Then I’d embark on what I think of as a journey with my thoughts: noticing them nonjudgmentally and letting them pass through my mind like white clouds moving across the blue sky. I was practicing the very popular relaxation technique known as mindfulness.

I wasn’t sure if this practice was helping me relax, making me healthy or just wasting my time. Some days I felt almost pleasantly lost, tension-free while sitting quietly for 20 minutes; at other times I struggled not to think about an upcoming meeting for my next writing assignment.

Experts define mindfulness as a state of moment-to-moment awareness that emphasizes attention without judgment, without thinking, for example, that the sound of the cicadas is irritating or that the lawn needs to be trimmed or “Why did I say that to so-and-so?”

Meditation practices vary, but the scientific literature presents three general categories: Focused attention is when you concentrate on a word, sound or activity (such as breathing or slowly repeating a mantra such as “om”); open monitoring is when you just observe your thoughts (mindfulness meditation); and self-transcendence is clearing your mind of thoughts (Transcendental Meditation).

Doctors, including me, haven’t universally embraced mindfulness and other forms of meditation as a therapy for our patients.

Studies have shown psychological and even some physical benefits. One 2015 meta-analysis of mindfulness-based interventions, which considered findings involving more than 8,500 participants, found that the interventions produced a decrease in depressive symptoms, anxiety and stress levels, as well as enhanced quality of life and physical functioning.

A small study in the Journal of the American Medical Association found that veterans with post-traumatic stress disorder who participated in an eight-week mindfulness course experienced a modest but significant decrease in symptoms compared with those given group talk therapy. And a 2012 study found that Transcendental Meditation practiced over five years in a group of African American men and women with cardiovascular disease resulted in nearly a 50 percent lower rate of heart attack, stroke and death compared with a control group.

Still, other studies have shown meditation to be little or no better at decreasing anxiety than, say, listening to music or relaxing on the couch.

Yet neuroscience studies on meditation are intriguing. During meditation, our brain waves are distinctly different from those during sleep or an awake state. One study found that long-term meditators had greater volume of gray matter in the insula and prefrontal cortices, regions of the brain activated during learning, memory processes and emotional regulation. Another found a decrease in the volume of the amygdala region, which is involved in processing the emotions of fear. Scientists say it is unclear what if any meaning these brain changes have in someone’s behavior or life.

Other studies have shown that meditation may diminish cell inflammation. Most captivating is a 2011 study that showed that intensive three-month meditation retreats increased the activity of telomerase, a protective enzyme that is linked to the aging process. If confirmed, this may mean that meditation could help slow the aging of cells.

Doctors in other countries have incorporated mindfulness in their guidelines. In the United Kingdom, for instance, the government’s National Institute for Health and Clinical Excellence recommends mindfulness for patients who have had three or more episodes of depression.

Given all this, why do I not regularly recommend mindfulness or other meditation to my patients, while I do advise them to exercise, eat right and take their medicines?

Maybe it’s that I fear some patients may see it as a fringe religious or spiritual practice and that my colleagues may see me as much too “touchy-feely” or lacking substance or scientific grounding.

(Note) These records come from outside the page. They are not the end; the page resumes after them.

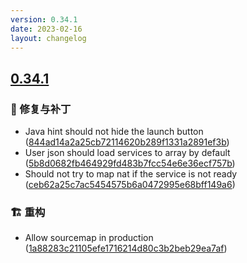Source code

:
 ```yaml
---
version: 0.34.1
date: 2023-02-16
layout: changelog
---
```

## [0.34.1](#0.34.1)
### 🐛 修复与补丁

- Java hint should not hide the launch button ([844ad14a2a25cb72114620b289f1331a2891ef3b](https://github.com/Voxelum/x-minecraft-launcher/commit/844ad14a2a25cb72114620b289f1331a2891ef3b))
- User json should load services to array by default ([5b8d0682fb464929fd483b7fcc54e6e36ecf757b](https://github.com/Voxelum/x-minecraft-launcher/commit/5b8d0682fb464929fd483b7fcc54e6e36ecf757b))
- Should not try to map nat if the service is not ready ([ceb62a25c7ac5454575b6a0472995e68bff149a6](https://github.com/Voxelum/x-minecraft-launcher/commit/ceb62a25c7ac5454575b6a0472995e68bff149a6))
### 🏗️ 重构

- Allow sourcemap in production ([1a88283c21105efe1716214d80c3b2beb29ea7af](https://github.com/Voxelum/x-minecraft-launcher/commit/1a88283c21105efe1716214d80c3b2beb29ea7af))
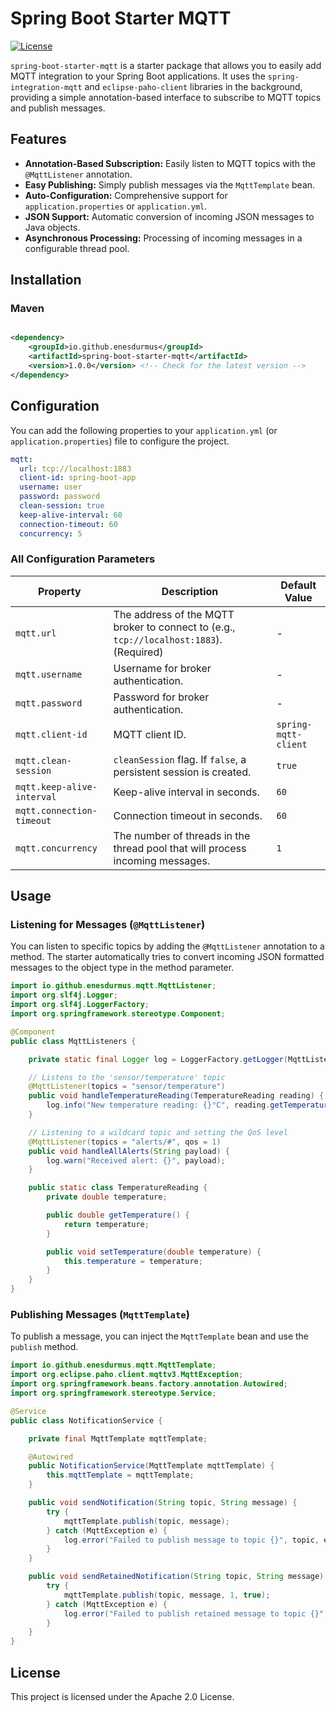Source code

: # Spring Boot Starter MQTT

[![License](https://img.shields.io/badge/License-Apache%202.0-blue.svg)](https://opensource.org/licenses/Apache-2.0)

`spring-boot-starter-mqtt` is a starter package that allows you to easily add MQTT integration to your Spring Boot
applications. It uses the `spring-integration-mqtt` and `eclipse-paho-client` libraries in the background, providing a
simple annotation-based interface to subscribe to MQTT topics and publish messages.

## Features

- **Annotation-Based Subscription:** Easily listen to MQTT topics with the `@MqttListener` annotation.
- **Easy Publishing:** Simply publish messages via the `MqttTemplate` bean.
- **Auto-Configuration:** Comprehensive support for `application.properties` or `application.yml`.
- **JSON Support:** Automatic conversion of incoming JSON messages to Java objects.
- **Asynchronous Processing:** Processing of incoming messages in a configurable thread pool.

## Installation

### Maven

```xml

<dependency>
    <groupId>io.github.enesdurmus</groupId>
    <artifactId>spring-boot-starter-mqtt</artifactId>
    <version>1.0.0</version> <!-- Check for the latest version -->
</dependency>
```

## Configuration

You can add the following properties to your `application.yml` (or `application.properties`) file to configure the
project.

```yaml
mqtt:
  url: tcp://localhost:1883
  client-id: spring-boot-app
  username: user
  password: password
  clean-session: true
  keep-alive-interval: 60
  connection-timeout: 60
  concurrency: 5
```

### All Configuration Parameters

| Property                   | Description                                                                             | Default Value        |
|----------------------------|-----------------------------------------------------------------------------------------|----------------------|
| `mqtt.url`                 | The address of the MQTT broker to connect to (e.g., `tcp://localhost:1883`). (Required) | -                    |
| `mqtt.username`            | Username for broker authentication.                                                     | -                    |
| `mqtt.password`            | Password for broker authentication.                                                     | -                    |
| `mqtt.client-id`           | MQTT client ID.                                                                         | `spring-mqtt-client` |
| `mqtt.clean-session`       | `cleanSession` flag. If `false`, a persistent session is created.                       | `true`               |
| `mqtt.keep-alive-interval` | Keep-alive interval in seconds.                                                         | `60`                 |
| `mqtt.connection-timeout`  | Connection timeout in seconds.                                                          | `60`                 |
| `mqtt.concurrency`         | The number of threads in the thread pool that will process incoming messages.           | `1`                  |

## Usage

### Listening for Messages (`@MqttListener`)

You can listen to specific topics by adding the `@MqttListener` annotation to a method. The starter automatically tries
to convert incoming JSON formatted messages to the object type in the method parameter.

```java
import io.github.enesdurmus.mqtt.MqttListener;
import org.slf4j.Logger;
import org.slf4j.LoggerFactory;
import org.springframework.stereotype.Component;

@Component
public class MqttListeners {

    private static final Logger log = LoggerFactory.getLogger(MqttListeners.class);

    // Listens to the 'sensor/temperature' topic
    @MqttListener(topics = "sensor/temperature")
    public void handleTemperatureReading(TemperatureReading reading) {
        log.info("New temperature reading: {}°C", reading.getTemperature());
    }

    // Listening to a wildcard topic and setting the QoS level
    @MqttListener(topics = "alerts/#", qos = 1)
    public void handleAllAlerts(String payload) {
        log.warn("Received alert: {}", payload);
    }

    public static class TemperatureReading {
        private double temperature;

        public double getTemperature() {
            return temperature;
        }

        public void setTemperature(double temperature) {
            this.temperature = temperature;
        }
    }
}
```

### Publishing Messages (`MqttTemplate`)

To publish a message, you can inject the `MqttTemplate` bean and use the `publish` method.

```java
import io.github.enesdurmus.mqtt.MqttTemplate;
import org.eclipse.paho.client.mqttv3.MqttException;
import org.springframework.beans.factory.annotation.Autowired;
import org.springframework.stereotype.Service;

@Service
public class NotificationService {

    private final MqttTemplate mqttTemplate;

    @Autowired
    public NotificationService(MqttTemplate mqttTemplate) {
        this.mqttTemplate = mqttTemplate;
    }

    public void sendNotification(String topic, String message) {
        try {
            mqttTemplate.publish(topic, message);
        } catch (MqttException e) {
            log.error("Failed to publish message to topic {}", topic, e);
        }
    }

    public void sendRetainedNotification(String topic, String message) {
        try {
            mqttTemplate.publish(topic, message, 1, true);
        } catch (MqttException e) {
            log.error("Failed to publish retained message to topic {}", topic, e);
        }
    }
}
```

## License

This project is licensed under the Apache 2.0 License.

Once while teaching medical students I talked about meditation and proposed we try it. “Close your eyes . . . clear your thoughts . . . focus on your breath . . . ,” I said. Of the 100 students, a half-dozen got up and walked out of the lecture hall.

Why? I wondered. “You were trying to get inside my head,” one medical student told me later. “I can’t sit still,” another one said.

Yet I have come to think that encouraging patients to adopt meditation as a way to mental well-being is as important as encouraging them to jog as a way to physical well-being. Half a century ago, only a small percentage of the population participated in aerobic exercises such as jogging regularly. A person jogging in the neighborhood often was viewed as downright weird. Today, the number doing aerobic exercise has increased to nearly 50 percent of adults, thanks in part to encouragement from government, corporations and health providers.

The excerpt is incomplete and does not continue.